* **What is expected**:
No pictures are to be included when the entries below are reproduced exactly.
====== Entries supplied
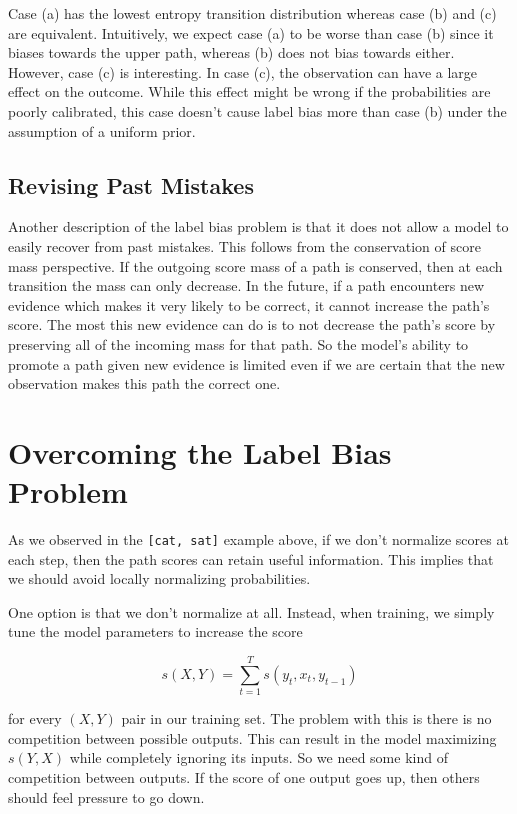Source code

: \documentclass[11pt, letterpaper]{article}
\begin{document}
Case (a) has the lowest entropy transition distribution whereas case (b) and
(c) are equivalent. Intuitively, we expect case (a) to be worse than case (b)
since it biases towards the upper path, whereas (b) does not bias towards
either. However, case (c) is interesting. In case (c), the observation can have
a large effect on the outcome. While this effect might be wrong if the
probabilities are poorly calibrated, this case doesn't cause label bias more
than case (b) under the assumption of a uniform prior.

\subsection{Revising Past Mistakes}

Another description of the label bias problem is that it does not allow a model
to easily recover from past mistakes. This follows from the conservation of
score mass perspective. If the outgoing score mass of a path is conserved, then
at each transition the mass can only decrease. In the future, if a path
encounters new evidence which makes it very likely to be correct, it cannot
increase the path's score. The most this new evidence can do is to not decrease
the path's score by preserving all of the incoming mass for that path. So the
model's ability to promote a path given new evidence is limited even if we are
certain that the new observation makes this path the correct one.

\section{Overcoming the Label Bias Problem}

As we observed in the \texttt{[cat, sat]} example above, if we don't normalize
scores at each step, then the path scores can retain useful information. This
implies that we should avoid locally normalizing probabilities.

One option is that we don't normalize at all. Instead, when training, we simply
tune the model parameters to increase the score

\begin{equation}
    s(X, Y) = \sum_{t=1}^T s(y_t, x_t, y_{t-1})
\end{equation}

for every $(X, Y)$ pair in our training set. The problem with this is there is
no competition between possible outputs. This can result in the model
maximizing $s(Y, X)$ while completely ignoring its inputs. So we need some kind
of competition between outputs. If the score of one output goes up, then others
should feel pressure to go down.
\end{document}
============
* **Your solution**:
Source code

: \documentclass[11pt, letterpaper]{article}
\begin{document}
Case (a) has the lowest entropy transition distribution whereas case (b) and
(c) are equivalent. Intuitively, we expect case (a) to be worse than case (b)
since it biases towards the upper path, whereas (b) does not bias towards
either. However, case (c) is interesting. In case (c), the observation can have
a large effect on the outcome. While this effect might be wrong if the
probabilities are poorly calibrated, this case doesn't cause label bias more
than case (b) under the assumption of a uniform prior.

\subsection{Revising Past Mistakes}

Another description of the label bias problem is that it does not allow a model
to easily recover from past mistakes. This follows from the conservation of
score mass perspective. If the outgoing score mass of a path is conserved, then
at each transition the mass can only decrease. In the future, if a path
encounters new evidence which makes it very likely to be correct, it cannot
increase the path's score. The most this new evidence can do is to not decrease
the path's score by preserving all of the incoming mass for that path. So the
model's ability to promote a path given new evidence is limited even if we are
certain that the new observation makes this path the correct one.

\section{Overcoming the Label Bias Problem}

As we observed in the \texttt{[cat, sat]} example above, if we don't normalize
scores at each step, then the path scores can retain useful information. This
implies that we should avoid locally normalizing probabilities.

One option is that we don't normalize at all. Instead, when training, we simply
tune the model parameters to increase the score

\begin{equation}
    s(X, Y) = \sum_{t=1}^T s(y_t, x_t, y_{t-1})
\end{equation}

for every $(X, Y)$ pair in our training set. The problem with this is there is
no competition between possible outputs. This can result in the model
maximizing $s(Y, X)$ while completely ignoring its inputs. So we need some kind
of competition between outputs. If the score of one output goes up, then others
should feel pressure to go down.
\end{document}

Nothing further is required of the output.